You are viewing a plain text version of this content. The canonical link for it is here.

Posted to user@spark.apache.org by Gilberto Lira <gi...@scanboo.com.br> on 2014/09/23 18:39:05 UTC

Spark 1.1.0 hbase_inputformat.py not work

Hi,

i'm trying to run hbase_inputformat.py example but i'm not getting.

this is the error:

Traceback (most recent call last):
  File "/root/spark/examples/src/main/python/hbase_inputformat.py", line
70, in <module>
    conf=conf)
  File "/root/spark/python/pyspark/context.py", line 471, in newAPIHadoopRDD
    jconf, batchSize)
  File "/root/spark/python/lib/py4j-0.8.2.1-src.zip/py4j/java_gateway.py",
line 538, in __call__
  File "/root/spark/python/lib/py4j-0.8.2.1-src.zip/py4j/protocol.py", line
300, in get_return_value
py4j.protocol.Py4JJavaError: An error occurred while calling
z:org.apache.spark.api.python.PythonRDD.newAPIHadoopRDD.
: java.lang.ClassNotFoundException:
org.apache.hadoop.hbase.io.ImmutableBytesWritable
at java.net.URLClassLoader$1.run(URLClassLoader.java:366)
at java.net.URLClassLoader$1.run(URLClassLoader.java:355)
at java.security.AccessController.doPrivileged(Native Method)
at java.net.URLClassLoader.findClass(URLClassLoader.java:354)
at java.lang.ClassLoader.loadClass(ClassLoader.java:425)
at java.lang.ClassLoader.loadClass(ClassLoader.java:358)
at java.lang.Class.forName0(Native Method)
at java.lang.Class.forName(Class.java:270)
at org.apache.spark.util.Utils$.classForName(Utils.scala:150)
at
org.apache.spark.api.python.PythonRDD$.newAPIHadoopRDDFromClassNames(PythonRDD.scala:451)
at
org.apache.spark.api.python.PythonRDD$.newAPIHadoopRDD(PythonRDD.scala:436)
at org.apache.spark.api.python.PythonRDD.newAPIHadoopRDD(PythonRDD.scala)
at sun.reflect.NativeMethodAccessorImpl.invoke0(Native Method)
at
sun.reflect.NativeMethodAccessorImpl.invoke(NativeMethodAccessorImpl.java:57)
at
sun.reflect.DelegatingMethodAccessorImpl.invoke(DelegatingMethodAccessorImpl.java:43)
at java.lang.reflect.Method.invoke(Method.java:606)
at py4j.reflection.MethodInvoker.invoke(MethodInvoker.java:231)
at py4j.reflection.ReflectionEngine.invoke(ReflectionEngine.java:379)
at py4j.Gateway.invoke(Gateway.java:259)
at py4j.commands.AbstractCommand.invokeMethod(AbstractCommand.java:133)
at py4j.commands.CallCommand.execute(CallCommand.java:79)
at py4j.GatewayConnection.run(GatewayConnection.java:207)
at java.lang.Thread.run(Thread.java:745)

can anyone help me?

Re: Spark 1.1.0 hbase_inputformat.py not work

Posted by Gilberto Lira <gi...@scanboo.com.br>.

Thank you Zhang!

I am grateful for your help!

2014-10-01 14:05 GMT-03:00 Kan Zhang <kz...@apache.org>:

> CC user@ for indexing.
>
> Glad you fixed it.

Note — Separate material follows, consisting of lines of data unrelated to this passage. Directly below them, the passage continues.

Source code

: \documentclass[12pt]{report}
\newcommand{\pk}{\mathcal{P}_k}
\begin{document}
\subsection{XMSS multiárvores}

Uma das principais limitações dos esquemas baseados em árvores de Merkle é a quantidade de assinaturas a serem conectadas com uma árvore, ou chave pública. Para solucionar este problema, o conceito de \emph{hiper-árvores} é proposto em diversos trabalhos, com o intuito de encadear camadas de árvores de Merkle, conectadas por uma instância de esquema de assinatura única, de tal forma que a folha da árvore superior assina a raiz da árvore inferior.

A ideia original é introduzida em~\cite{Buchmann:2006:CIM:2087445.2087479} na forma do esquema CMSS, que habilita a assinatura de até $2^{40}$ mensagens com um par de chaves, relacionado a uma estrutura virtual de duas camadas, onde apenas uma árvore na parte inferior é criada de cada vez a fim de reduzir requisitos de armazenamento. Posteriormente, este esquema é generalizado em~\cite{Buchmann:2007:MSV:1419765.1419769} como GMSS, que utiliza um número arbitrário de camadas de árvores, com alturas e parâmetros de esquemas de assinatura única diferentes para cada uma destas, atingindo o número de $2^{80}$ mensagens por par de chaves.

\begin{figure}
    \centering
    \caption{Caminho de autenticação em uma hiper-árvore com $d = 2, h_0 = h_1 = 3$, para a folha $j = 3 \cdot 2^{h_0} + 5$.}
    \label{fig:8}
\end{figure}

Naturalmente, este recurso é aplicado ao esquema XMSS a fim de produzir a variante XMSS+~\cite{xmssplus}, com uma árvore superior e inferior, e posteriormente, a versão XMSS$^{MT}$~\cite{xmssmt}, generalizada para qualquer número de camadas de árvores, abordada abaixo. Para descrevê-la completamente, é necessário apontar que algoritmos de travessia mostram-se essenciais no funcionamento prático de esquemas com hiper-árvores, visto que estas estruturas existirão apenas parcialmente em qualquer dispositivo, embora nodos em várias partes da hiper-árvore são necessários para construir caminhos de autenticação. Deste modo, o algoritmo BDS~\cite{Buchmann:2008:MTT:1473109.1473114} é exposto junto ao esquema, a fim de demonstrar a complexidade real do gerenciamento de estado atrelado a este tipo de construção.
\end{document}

All source code for these examples are under
> SPARK_HOME/examples. For example, the converters used here are in
> examples/src/main/scala/org/apache/spark/examples/pythonconverters/HBaseConverters.scala
>
> Btw, you may find our blog post useful.
>
> https://databricks.com/blog/2014/09/17/spark-1-1-bringing-hadoop-inputoutput-formats-to-pyspark.html
>
> On Wed, Oct 1, 2014 at 6:54 AM, Gilberto Lira <gi...@scanboo.com.br> wrote:
>
>> Exactly Kan, this was the problem!!
>>
>> By the way, I have not found the source code of these examples, you know
>> where I can find?
>>
>> Thanks
>>
>> 2014-10-01 1:37 GMT-03:00 Kan Zhang <kz...@apache.org>:
>>
>>> I somehow missed this. Do you still have problem? You probably didn't
>>> specify the correct spark-examples jar using --driver-class-path.  See
>>> the following for an example.
>>>
>>> MASTER=local ./bin/spark-submit --driver-class-path
>>> ./examples/target/scala-2.10/spark-examples-1.1.0-SNAPSHOT-hadoop1.0.4.jar
>>> ./examples/src/main/python/hbase_inputformat.py localhost test
>>>
>>> On Tue, Sep 23, 2014 at 9:39 AM, Gilberto Lira <gi...@scanboo.com.br>
>>> wrote:
>>>
>>>> Hi,
>>>>
>>>> i'm trying to run hbase_inputformat.py example but i'm not getting.
>>>>
>>>> this is the error:
>>>>
>>>> Traceback (most recent call last):
>>>>   File "/root/spark/examples/src/main/python/hbase_inputformat.py",
>>>> line 70, in <module>
>>>>     conf=conf)
>>>>   File "/root/spark/python/pyspark/context.py", line 471, in
>>>> newAPIHadoopRDD
>>>>     jconf, batchSize)
>>>>   File
>>>> "/root/spark/python/lib/py4j-0.8.2.1-src.zip/py4j/java_gateway.py", line
>>>> 538, in __call__
>>>>   File "/root/spark/python/lib/py4j-0.8.2.1-src.zip/py4j/protocol.py",
>>>> line 300, in get_return_value
>>>> py4j.protocol.Py4JJavaError: An error occurred while calling
>>>> z:org.apache.spark.api.python.PythonRDD.newAPIHadoopRDD.
>>>> : java.lang.ClassNotFoundException:
>>>> org.apache.hadoop.hbase.io.ImmutableBytesWritable
>>>> at java.net.URLClassLoader$1.run(URLClassLoader.java:366)
>>>> at java.net.URLClassLoader$1.run(URLClassLoader.java:355)
>>>> at java.security.AccessController.doPrivileged(Native Method)
>>>> at java.net.URLClassLoader.findClass(URLClassLoader.java:354)
>>>> at java.lang.ClassLoader.loadClass(ClassLoader.java:425)
>>>> at java.lang.ClassLoader.loadClass(ClassLoader.java:358)
>>>> at java.lang.Class.forName0(Native Method)
>>>> at java.lang.Class.forName(Class.java:270)
>>>> at org.apache.spark.util.Utils$.classForName(Utils.scala:150)
>>>> at
>>>> org.apache.spark.api.python.PythonRDD$.newAPIHadoopRDDFromClassNames(PythonRDD.scala:451)
>>>> at
>>>> org.apache.spark.api.python.PythonRDD$.newAPIHadoopRDD(PythonRDD.scala:436)
>>>> at
>>>> org.apache.spark.api.python.PythonRDD.newAPIHadoopRDD(PythonRDD.scala)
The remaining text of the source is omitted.